(Task details) Only the text of the records, copied exactly, is wanted; no pictures.
● ● ●
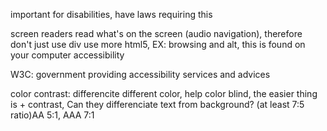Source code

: important for disabilities, have laws requiring this

screen readers read what's on the screen (audio navigation), therefore don't just use div use more html5, EX: browsing and alt, this is found on your computer accessibility

W3C: government providing accessibility services and advices

color contrast: differencite different color, help color blind, the easier thing is + contrast, Can they differenciate text from background? (at least 7:5 ratio)AA 5:1, AAA 7:1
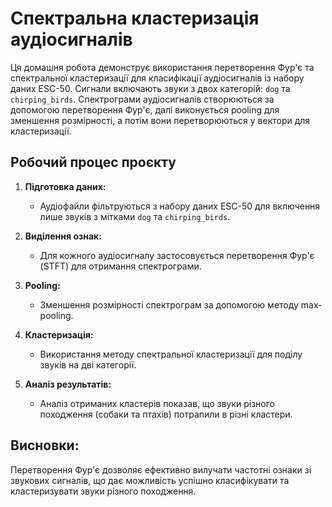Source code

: 
# Спектральна кластеризація аудіосигналів

Ця домашня робота демонструє використання перетворення Фур'є та спектральної кластеризації для класифікації аудіосигналів із набору даних ESC-50. Сигнали включають звуки з двох категорій: `dog` та `chirping_birds`. Спектрограми аудіосигналів створюються за допомогою перетворення Фур'є, далі виконується pooling для зменшення розмірності, а потім вони перетворюються у вектори для кластеризації.

## Робочий процес проєкту

1. **Підготовка даних:**
   - Аудіофайли фільтруються з набору даних ESC-50 для включення лише звуків з мітками `dog` та `chirping_birds`.
   
2. **Виділення ознак:**
   - Для кожного аудіосигналу застосовується перетворення Фур'є (STFT) для отримання спектрограми.

3. **Pooling:**
   - Зменшення розмірності спектрограм за допомогою методу max-pooling.

4. **Кластеризація:**
   - Використання методу спектральної кластеризації для поділу звуків на дві категорії.

5. **Аналіз результатів:**
   - Аналіз отриманих кластерів показав, що звуки різного походження (собаки та птахів) потрапили в різні кластери.
   
## Висновки:
Перетворення Фур'є дозволяє ефективно вилучати частотні ознаки зі звукових сигналів, що дає можливість успішно класифікувати та кластеризувати звуки різного походження.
● ● ●
(Response below)
Source code

: important for disabilities, have laws requiring this

screen readers read what's on the screen (audio navigation), therefore don't just use div use more html5, EX: browsing and alt, this is found on your computer accessibility

W3C: government providing accessibility services and advices

color contrast: differencite different color, help color blind, the easier thing is + contrast, Can they differenciate text from background? (at least 7:5 ratio)AA 5:1, AAA 7:1
Source code

: 
# Спектральна кластеризація аудіосигналів

Ця домашня робота демонструє використання перетворення Фур'є та спектральної кластеризації для класифікації аудіосигналів із набору даних ESC-50. Сигнали включають звуки з двох категорій: `dog` та `chirping_birds`. Спектрограми аудіосигналів створюються за допомогою перетворення Фур'є, далі виконується pooling для зменшення розмірності, а потім вони перетворюються у вектори для кластеризації.

## Робочий процес проєкту

1. **Підготовка даних:**
   - Аудіофайли фільтруються з набору даних ESC-50 для включення лише звуків з мітками `dog` та `chirping_birds`.
   
2. **Виділення ознак:**
   - Для кожного аудіосигналу застосовується перетворення Фур'є (STFT) для отримання спектрограми.

3. **Pooling:**
   - Зменшення розмірності спектрограм за допомогою методу max-pooling.

4. **Кластеризація:**
   - Використання методу спектральної кластеризації для поділу звуків на дві категорії.

5. **Аналіз результатів:**
   - Аналіз отриманих кластерів показав, що звуки різного походження (собаки та птахів) потрапили в різні кластери.
   
## Висновки:
Перетворення Фур'є дозволяє ефективно вилучати частотні ознаки зі звукових сигналів, що дає можливість успішно класифікувати та кластеризувати звуки різного походження.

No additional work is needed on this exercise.